Segment Start: ENTRIES SHOWN
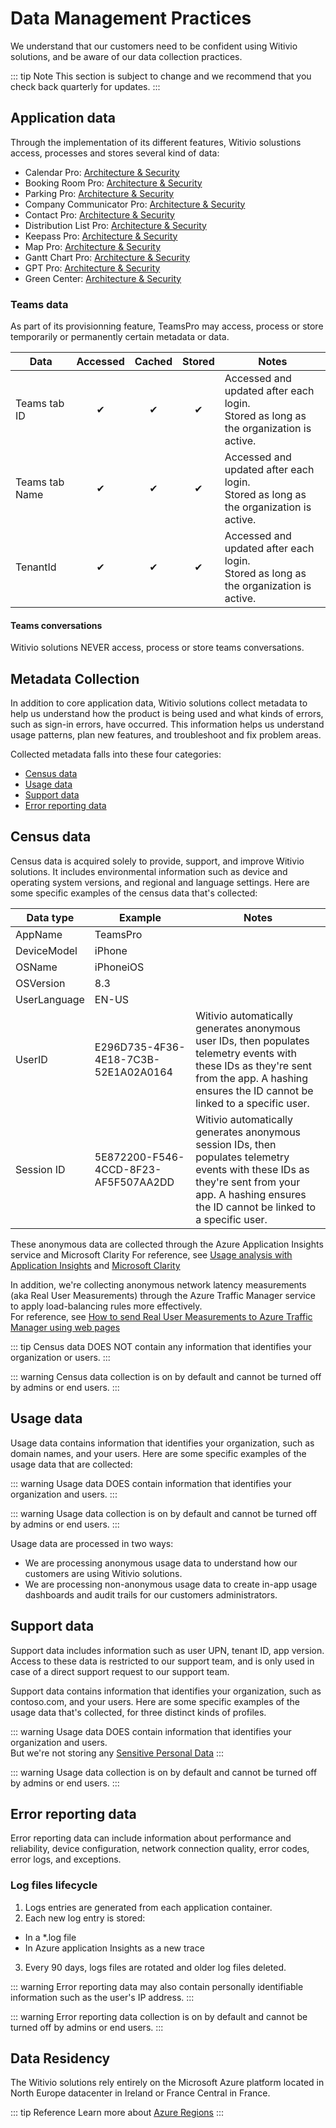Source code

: ﻿# Data Management Practices

We understand that our customers need to be confident using Witivio solutions, and be aware of our data collection practices.

::: tip Note
This section is subject to change and we recommend that you check back quarterly for updates.
:::

## Application data

Through the implementation of its different features, Witivio solustions access, processes and stores several kind of data:
- Calendar Pro: [Architecture & Security](/architecture-security/calendar-pro/)
- Booking Room Pro: [Architecture & Security](/architecture-security/bookingroom-pro/)
- Parking Pro: [Architecture & Security](/architecture-security/parking-pro/)
- Company Communicator Pro: [Architecture & Security](/architecture-security/company-communicator-pro/)
- Contact Pro: [Architecture & Security](/architecture-security/contact-pro/)
- Distribution List Pro: [Architecture & Security](/architecture-security/ditribution-list-pro/)
- Keepass Pro: [Architecture & Security](/architecture-security/keepass-pro/)
- Map Pro: [Architecture & Security](/architecture-security/map-pro/)
- Gantt Chart Pro: [Architecture & Security](/architecture-security/gantt-chart-pro/)
- GPT Pro: [Architecture & Security](/architecture-security/gpt-pro/)
- Green Center: [Architecture & Security](/architecture-security/green-center/)


### Teams data

As part of its provisionning feature, TeamsPro may access, process or store temporarily or permanently certain metadata or data.

| Data | Accessed | Cached | Stored | Notes |
|------|:--------:|:------:|:------:|-------|
| Teams tab ID | ✔ | ✔ | ✔ | Accessed and updated after each login.<br/>Stored as long as the organization is active. |
| Teams tab Name | ✔ | ✔ | ✔ | Accessed and updated after each login.<br/>Stored as long as the organization is active. |
| TenantId | ✔ | ✔ | ✔ | Accessed and updated after each login.<br/>Stored as long as the organization is active. |

#### Teams conversations

Witivio solutions NEVER access, process or store teams conversations.

## Metadata Collection

In addition to core application data, Witivio solutions collect metadata to help us understand how the product is being used and what kinds of errors, such as sign-in errors, have occurred. This information helps us understand usage patterns, plan new features, and troubleshoot and fix problem areas.

Collected metadata falls into these four categories:
-  [Census data](#census-data)
-  [Usage data](#usage-data)
-  [Support data](#support-data)
-  [Error reporting data](#error-reporting-data)

## Census data
Census data is acquired solely to provide, support, and improve Witivio solutions. It includes environmental information such as device and operating system versions, and regional and language settings. Here are some specific examples of the census data that's collected:

| Data type | Example | Notes |
|-----------|---------|-------|
| AppName | TeamsPro | |
| DeviceModel | iPhone | |
| OSName | iPhoneiOS | |
| OSVersion | 8.3 | |
| UserLanguage | EN-US | |
| UserID | E296D735-4F36-4E18-7C3B-52E1A02A0164 | Witivio automatically generates anonymous user IDs, then populates telemetry events with these IDs as they're sent from the app. A hashing ensures the ID cannot be linked to a specific user. |
| Session ID | 5E872200-F546-4CCD-8F23-AF5F507AA2DD | Witivio automatically generates anonymous session IDs, then populates telemetry events with these IDs as they're sent from your app. A hashing ensures the ID cannot be linked to a specific user. |

These anonymous data are collected through the Azure Application Insights service and Microsoft Clarity
For reference, see [Usage analysis with Application Insights](https://docs.microsoft.com/en-us/azure/azure-monitor/app/usage-overview) and [Microsoft Clarity](https://learn.microsoft.com/en-us/clarity/setup-and-installation/about-clarity)

In addition, we're collecting anonymous network latency measurements (aka Real User Measurements) through the Azure Traffic Manager service to apply load-balancing rules more effectively.  
For reference, see [How to send Real User Measurements to Azure Traffic Manager using web pages](https://docs.microsoft.com/en-us/azure/traffic-manager/traffic-manager-create-rum-web-pages)

::: tip
Census data DOES NOT contain any information that identifies your organization or users.
:::

::: warning
Census data collection is on by default and cannot be turned off by admins or end users.
:::

## Usage data

Usage data contains information that identifies your organization, such as domain names, and your users. Here are some specific examples of the usage data that are collected:

::: warning
Usage data DOES contain information that identifies your organization and users.
:::

::: warning
Usage data collection is on by default and cannot be turned off by admins or end users.
:::

Usage data are processed in two ways:
* We are processing anonymous usage data to understand how our customers are using Witivio solutions.
* We are processing non-anonymous usage data to create in-app usage dashboards and audit trails for our customers administrators.

## Support data

Support data includes information such as user UPN, tenant ID, app version. Access to these data is restricted to our support team, and is only used in case of a direct support request to our support team.

Support data contains information that identifies your organization, such as contoso.com, and your users. Here are some specific examples of the usage data that's collected, for three distinct kinds of profiles.

::: warning
Usage data DOES contain information that identifies your organization and users.  
But we're not storing any [Sensitive Personal Data](https://ec.europa.eu/info/law/law-topic/data-protection/reform/rules-business-and-organisations/legal-grounds-processing-data/sensitive-data/what-personal-data-considered-sensitive_en)
:::

::: warning
Usage data collection is on by default and cannot be turned off by admins or end users.
:::

## Error reporting data

Error reporting data can include information about performance and reliability, device configuration, network connection quality, error codes, error logs, and exceptions.

### Log files lifecycle

1. Logs entries are generated from each application container.
2. Each new log entry is stored:
  - In a *.log file
  - In Azure application Insights as a new trace
3. Every 90 days, logs files are rotated and older log files deleted.

::: warning
Error reporting data may also contain personally identifiable information such as the user's IP address.
:::

::: warning
Error reporting data collection is on by default and cannot be turned off by admins or end users.
:::

## Data Residency

The Witivio solutions rely entirely on the Microsoft Azure platform located in North Europe datacenter in Ireland or France Central in France.

::: tip Reference
Learn more about [Azure Regions](https://azure.microsoft.com/en-us/global-infrastructure/regions/)
:::

<Classification label="public" />
<Hubspot />
<Clarity />
<GoogleAnalytics />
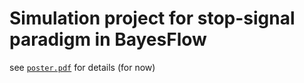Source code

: # Simulation project for stop-signal paradigm in BayesFlow
see [`poster.pdf`](https://github.com/levolz/BayesFlow_simulations/blob/main/poster.pdf) for details (for now)
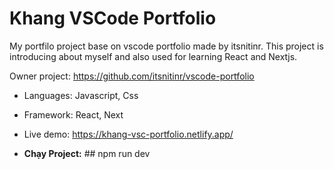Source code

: # Khang VSCode Portfolio

My portfilo project base on vscode portfolio made by itsnitinr. This project is introducing about myself and also used for learning React and Nextjs.

Owner project: https://github.com/itsnitinr/vscode-portfolio

- Languages: Javascript, Css
- Framework: React, Next

- Live demo: https://khang-vsc-portfolio.netlify.app/

* **Chạy Project:**
        ##
            npm run dev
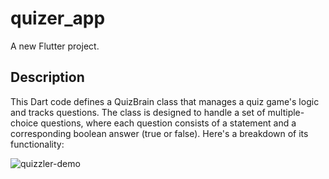 # quizer_app

A new Flutter project.

## Description 

This Dart code defines a QuizBrain class that manages a quiz game's logic and tracks questions. The class is designed to handle a set of multiple-choice questions, where each question consists of a statement and a corresponding boolean answer (true or false). Here's a breakdown of its functionality:

![quizzler-demo](https://github.com/user-attachments/assets/41b25e6e-1dcc-4848-9fad-315e99fd7a43)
Segment End: ENTRIES SHOWN
■ **AIM OF THE EXERCISE**:
Using the data above, reproduce exactly the lines between those holding "For reference, see [Usage" and "Support data includes", inclusive, and no others.

■ **SOLVED PROBLEM**:
For reference, see [Usage analysis with Application Insights](https://docs.microsoft.com/en-us/azure/azure-monitor/app/usage-overview) and [Microsoft Clarity](https://learn.microsoft.com/en-us/clarity/setup-and-installation/about-clarity)

In addition, we're collecting anonymous network latency measurements (aka Real User Measurements) through the Azure Traffic Manager service to apply load-balancing rules more effectively.  
For reference, see [How to send Real User Measurements to Azure Traffic Manager using web pages](https://docs.microsoft.com/en-us/azure/traffic-manager/traffic-manager-create-rum-web-pages)

::: tip
Census data DOES NOT contain any information that identifies your organization or users.
:::

::: warning
Census data collection is on by default and cannot be turned off by admins or end users.
:::

## Usage data

Usage data contains information that identifies your organization, such as domain names, and your users. Here are some specific examples of the usage data that are collected:

::: warning
Usage data DOES contain information that identifies your organization and users.
:::

::: warning
Usage data collection is on by default and cannot be turned off by admins or end users.
:::

Usage data are processed in two ways:
* We are processing anonymous usage data to understand how our customers are using Witivio solutions.
* We are processing non-anonymous usage data to create in-app usage dashboards and audit trails for our customers administrators.

## Support data

Support data includes information such as user UPN, tenant ID, app version. Access to these data is restricted to our support team, and is only used in case of a direct support request to our support team.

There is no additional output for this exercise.